**Instructions to follow:** Exact copy, no pictures: output all the records that follow.

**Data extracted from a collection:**
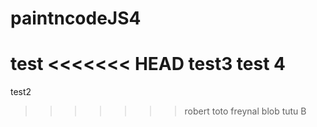 paintncodeJS4
============
test
<<<<<<< HEAD
test3
test 4
=======
test2
>>>>>>> robert
toto
freynal
blob
tutu
B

**Reply:**
 paintncodeJS4
============
test
<<<<<<< HEAD
test3
test 4
=======
test2
>>>>>>> robert
toto
freynal
blob
tutu
B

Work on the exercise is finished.